-- EXERCISE DATA --

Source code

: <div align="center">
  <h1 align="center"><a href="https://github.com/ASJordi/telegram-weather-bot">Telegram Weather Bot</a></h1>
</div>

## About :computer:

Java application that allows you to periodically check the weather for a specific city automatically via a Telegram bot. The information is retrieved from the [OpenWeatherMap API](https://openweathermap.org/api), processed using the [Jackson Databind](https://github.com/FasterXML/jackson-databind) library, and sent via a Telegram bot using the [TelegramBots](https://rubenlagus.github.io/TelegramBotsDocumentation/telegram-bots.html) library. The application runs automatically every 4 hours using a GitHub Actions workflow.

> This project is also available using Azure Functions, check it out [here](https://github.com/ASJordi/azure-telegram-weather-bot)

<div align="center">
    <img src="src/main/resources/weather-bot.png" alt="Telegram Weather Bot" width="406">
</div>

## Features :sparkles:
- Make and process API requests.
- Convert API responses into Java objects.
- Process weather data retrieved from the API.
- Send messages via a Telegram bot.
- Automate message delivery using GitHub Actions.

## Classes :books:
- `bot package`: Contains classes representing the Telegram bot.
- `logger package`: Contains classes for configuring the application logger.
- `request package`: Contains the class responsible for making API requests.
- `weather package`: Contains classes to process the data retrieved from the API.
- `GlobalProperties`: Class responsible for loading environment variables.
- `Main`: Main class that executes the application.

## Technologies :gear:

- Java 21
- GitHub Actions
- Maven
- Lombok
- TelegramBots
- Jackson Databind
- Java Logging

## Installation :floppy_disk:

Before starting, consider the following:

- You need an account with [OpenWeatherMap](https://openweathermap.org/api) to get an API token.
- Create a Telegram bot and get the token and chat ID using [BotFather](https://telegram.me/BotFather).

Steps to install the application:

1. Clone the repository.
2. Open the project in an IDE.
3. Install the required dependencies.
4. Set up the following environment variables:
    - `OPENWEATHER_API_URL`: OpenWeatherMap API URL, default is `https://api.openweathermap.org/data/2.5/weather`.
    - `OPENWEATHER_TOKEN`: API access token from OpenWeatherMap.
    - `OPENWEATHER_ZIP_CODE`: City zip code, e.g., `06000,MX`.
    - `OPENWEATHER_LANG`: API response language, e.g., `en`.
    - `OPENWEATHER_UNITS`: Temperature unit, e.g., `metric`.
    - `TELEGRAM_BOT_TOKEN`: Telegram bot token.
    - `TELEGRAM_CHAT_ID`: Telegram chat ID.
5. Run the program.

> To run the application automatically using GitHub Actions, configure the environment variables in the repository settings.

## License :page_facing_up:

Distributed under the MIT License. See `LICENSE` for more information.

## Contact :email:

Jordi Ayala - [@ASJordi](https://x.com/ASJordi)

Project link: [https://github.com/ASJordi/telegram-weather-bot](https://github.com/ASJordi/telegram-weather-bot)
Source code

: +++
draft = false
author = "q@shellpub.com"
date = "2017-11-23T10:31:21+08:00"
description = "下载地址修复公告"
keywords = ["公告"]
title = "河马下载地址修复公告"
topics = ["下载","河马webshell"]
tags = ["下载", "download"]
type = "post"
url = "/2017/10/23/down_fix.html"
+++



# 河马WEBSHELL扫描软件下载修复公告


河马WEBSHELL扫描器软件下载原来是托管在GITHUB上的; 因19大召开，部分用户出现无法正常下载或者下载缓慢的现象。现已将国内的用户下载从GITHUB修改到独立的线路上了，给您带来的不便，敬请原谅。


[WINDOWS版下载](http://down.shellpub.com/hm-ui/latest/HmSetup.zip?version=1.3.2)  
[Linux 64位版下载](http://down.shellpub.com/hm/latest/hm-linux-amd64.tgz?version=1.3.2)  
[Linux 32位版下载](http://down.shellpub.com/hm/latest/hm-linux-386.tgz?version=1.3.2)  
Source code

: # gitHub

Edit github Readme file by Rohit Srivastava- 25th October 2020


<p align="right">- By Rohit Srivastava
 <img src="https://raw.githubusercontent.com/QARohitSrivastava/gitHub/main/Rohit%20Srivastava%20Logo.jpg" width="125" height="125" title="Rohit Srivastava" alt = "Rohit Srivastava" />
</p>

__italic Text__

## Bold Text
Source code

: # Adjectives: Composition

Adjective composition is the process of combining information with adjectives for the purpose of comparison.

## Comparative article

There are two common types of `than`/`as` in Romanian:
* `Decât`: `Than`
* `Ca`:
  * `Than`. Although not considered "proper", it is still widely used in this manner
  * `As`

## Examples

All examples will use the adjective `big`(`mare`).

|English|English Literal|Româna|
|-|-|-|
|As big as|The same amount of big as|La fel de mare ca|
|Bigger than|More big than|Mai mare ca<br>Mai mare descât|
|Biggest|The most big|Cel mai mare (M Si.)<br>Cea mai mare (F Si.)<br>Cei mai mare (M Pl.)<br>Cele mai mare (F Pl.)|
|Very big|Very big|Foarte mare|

-- EXERCISE AIM --
Beginning with the first line above, could you copy every line exactly, up to and including the one with "- Process weather"?

-- TASK RESULT --
Source code

: <div align="center">
  <h1 align="center"><a href="https://github.com/ASJordi/telegram-weather-bot">Telegram Weather Bot</a></h1>
</div>

## About :computer:

Java application that allows you to periodically check the weather for a specific city automatically via a Telegram bot. The information is retrieved from the [OpenWeatherMap API](https://openweathermap.org/api), processed using the [Jackson Databind](https://github.com/FasterXML/jackson-databind) library, and sent via a Telegram bot using the [TelegramBots](https://rubenlagus.github.io/TelegramBotsDocumentation/telegram-bots.html) library. The application runs automatically every 4 hours using a GitHub Actions workflow.

> This project is also available using Azure Functions, check it out [here](https://github.com/ASJordi/azure-telegram-weather-bot)

<div align="center">
    <img src="src/main/resources/weather-bot.png" alt="Telegram Weather Bot" width="406">
</div>

## Features :sparkles:
- Make and process API requests.
- Convert API responses into Java objects.
- Process weather data retrieved from the API.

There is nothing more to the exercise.